SESSION AMERICAN PALE ALE

One of the holy grails of session brewing is an American Pale Ale.  A few breweries have been making really good sessionable, low alcohol American Pale Ales. Notch Brewing's American Session Ale is a good example of what I'm talking about. The challenge comes from making the beer flavorful & drinkable without being either cloyingly sweet or too dry. The hops can quickly overpower a low alcohol beer and throw it out of balance. Below is probably the third version of this recipe I've brewed & the first one I'm really (but not completely) happy with.

Session APA (BJCP Description)
(6 Gallons, ~80% Eff, Tinseth)

OG: 1.042
FG: 1.009
IBU: 10
ABV: 4%
SRM: 7.3

* 7.5 lbs - 2-Row Maris Otter
* 1 lb - Simpsons Medium Crystal
* .5 lbs - White Wheat Malt (Weyermann Floor Malted Bohemian Pale Wheat - 2 Lovibond)
* .5 lbs - Vienna Malt

* .25 oz Chinook (Whole) 16% FWH
* .5 oz Cascade (Whole Leaf) 8.8% @ 15 min
* .5 oz Cascade (Whole Leaf) 8.8% @ 5 min 
* 1.5 oz Cascade (Whole Leaf) 8.8% @ 0 min 
* 1.5 oz Chinook (Whole Leaf) 16% @ 0 min
* 1 oz Columbus (Pellets) Dry Hop for 14 Days

* Yeast:
Wyeast 1318 London Ale III - Washed

* Mashed 60 min @ 156, 1.5 qt/lb


Tasting Notes:
Look - Bright orange, off white head that sticks around (thanks hops!), slight chill haze
Aroma -  Big piney-resinous and slightly citrusy hop nose.

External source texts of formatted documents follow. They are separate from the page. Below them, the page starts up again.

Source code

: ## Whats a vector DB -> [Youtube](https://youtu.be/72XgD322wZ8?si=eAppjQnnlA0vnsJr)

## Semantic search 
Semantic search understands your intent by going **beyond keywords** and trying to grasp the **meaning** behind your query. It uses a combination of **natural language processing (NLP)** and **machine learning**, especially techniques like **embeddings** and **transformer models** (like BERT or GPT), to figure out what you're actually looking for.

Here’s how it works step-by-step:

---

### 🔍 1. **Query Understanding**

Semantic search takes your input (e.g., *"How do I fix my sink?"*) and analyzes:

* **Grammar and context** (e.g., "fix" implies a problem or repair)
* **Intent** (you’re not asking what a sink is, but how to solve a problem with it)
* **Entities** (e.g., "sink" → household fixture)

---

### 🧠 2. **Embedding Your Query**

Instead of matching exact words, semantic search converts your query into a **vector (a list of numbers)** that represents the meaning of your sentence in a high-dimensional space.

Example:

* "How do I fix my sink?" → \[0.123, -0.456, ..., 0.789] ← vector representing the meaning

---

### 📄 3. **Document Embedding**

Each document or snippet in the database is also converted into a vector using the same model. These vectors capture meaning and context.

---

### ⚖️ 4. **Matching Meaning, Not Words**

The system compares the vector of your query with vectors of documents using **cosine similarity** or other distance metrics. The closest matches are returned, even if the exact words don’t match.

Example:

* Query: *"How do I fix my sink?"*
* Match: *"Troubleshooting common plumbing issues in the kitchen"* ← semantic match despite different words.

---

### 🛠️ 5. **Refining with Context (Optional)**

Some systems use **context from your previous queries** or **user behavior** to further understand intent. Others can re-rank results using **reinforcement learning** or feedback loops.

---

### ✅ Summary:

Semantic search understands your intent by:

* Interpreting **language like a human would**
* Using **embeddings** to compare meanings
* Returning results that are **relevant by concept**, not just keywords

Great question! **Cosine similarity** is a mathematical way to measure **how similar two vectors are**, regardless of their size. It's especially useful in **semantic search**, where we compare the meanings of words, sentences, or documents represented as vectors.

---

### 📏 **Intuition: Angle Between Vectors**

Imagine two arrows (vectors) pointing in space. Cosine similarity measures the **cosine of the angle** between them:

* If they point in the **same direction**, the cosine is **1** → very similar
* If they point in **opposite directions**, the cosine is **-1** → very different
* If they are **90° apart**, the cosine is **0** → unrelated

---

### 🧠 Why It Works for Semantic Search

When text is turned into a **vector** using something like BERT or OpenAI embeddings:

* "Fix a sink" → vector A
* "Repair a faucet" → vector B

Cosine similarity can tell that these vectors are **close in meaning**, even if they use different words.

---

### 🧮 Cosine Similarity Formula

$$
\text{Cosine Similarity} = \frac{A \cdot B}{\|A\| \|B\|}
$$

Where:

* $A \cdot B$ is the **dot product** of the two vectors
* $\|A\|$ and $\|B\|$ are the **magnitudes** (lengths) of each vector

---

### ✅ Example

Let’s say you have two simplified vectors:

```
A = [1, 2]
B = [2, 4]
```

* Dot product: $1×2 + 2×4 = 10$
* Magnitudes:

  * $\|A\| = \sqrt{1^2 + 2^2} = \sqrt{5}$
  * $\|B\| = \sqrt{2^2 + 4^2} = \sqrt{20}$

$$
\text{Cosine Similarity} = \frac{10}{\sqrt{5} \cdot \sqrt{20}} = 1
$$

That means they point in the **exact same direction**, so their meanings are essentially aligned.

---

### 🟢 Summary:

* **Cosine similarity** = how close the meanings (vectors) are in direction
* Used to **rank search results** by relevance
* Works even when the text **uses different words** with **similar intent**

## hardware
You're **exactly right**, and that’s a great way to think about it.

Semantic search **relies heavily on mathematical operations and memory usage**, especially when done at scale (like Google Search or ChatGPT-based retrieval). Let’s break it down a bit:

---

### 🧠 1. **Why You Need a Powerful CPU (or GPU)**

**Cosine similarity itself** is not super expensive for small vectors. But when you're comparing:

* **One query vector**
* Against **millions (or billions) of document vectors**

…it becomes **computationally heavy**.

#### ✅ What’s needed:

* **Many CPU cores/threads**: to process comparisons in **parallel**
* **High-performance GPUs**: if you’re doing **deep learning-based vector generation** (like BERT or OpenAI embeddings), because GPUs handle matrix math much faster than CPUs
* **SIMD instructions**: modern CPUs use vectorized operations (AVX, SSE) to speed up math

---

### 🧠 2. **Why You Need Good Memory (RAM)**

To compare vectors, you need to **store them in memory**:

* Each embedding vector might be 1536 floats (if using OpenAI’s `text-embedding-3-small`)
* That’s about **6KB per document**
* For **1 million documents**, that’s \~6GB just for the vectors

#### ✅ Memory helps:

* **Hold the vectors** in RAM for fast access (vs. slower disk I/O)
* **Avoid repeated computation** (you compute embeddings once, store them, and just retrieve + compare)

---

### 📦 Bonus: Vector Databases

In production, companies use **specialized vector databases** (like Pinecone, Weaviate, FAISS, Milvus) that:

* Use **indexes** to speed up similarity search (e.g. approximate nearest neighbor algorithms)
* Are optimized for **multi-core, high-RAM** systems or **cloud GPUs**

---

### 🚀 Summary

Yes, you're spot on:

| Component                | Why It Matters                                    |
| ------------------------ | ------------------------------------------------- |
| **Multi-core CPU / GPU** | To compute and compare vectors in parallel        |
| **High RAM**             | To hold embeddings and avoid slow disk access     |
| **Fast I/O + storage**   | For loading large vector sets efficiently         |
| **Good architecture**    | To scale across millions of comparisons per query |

Fruity esters show up at the end.
Mouthfeel - Medium bodied, crisp with a dry finish from the hops
Taste - Bitter piney hops, sweet bready/grainy malt backbone, firm bitterness but smooth

Notes:  Overall I'm getting closer to the "perfect" pale ale.  This is pretty close to where I want it. I might switch out some of the medium crystal for light crystal just because it's a little dark for a pale ale but that's purely cosmetic. I'm happy with the hop schedule so now it's time to scale it down. I really want to be able to brew a 3.5% hoppy APA (easier said than done). The only change I'm going to make is to reduce the base malt. Per Jamil's writings/discussions on scaling down beers. This is to ensure the beer doesn't dry out too much.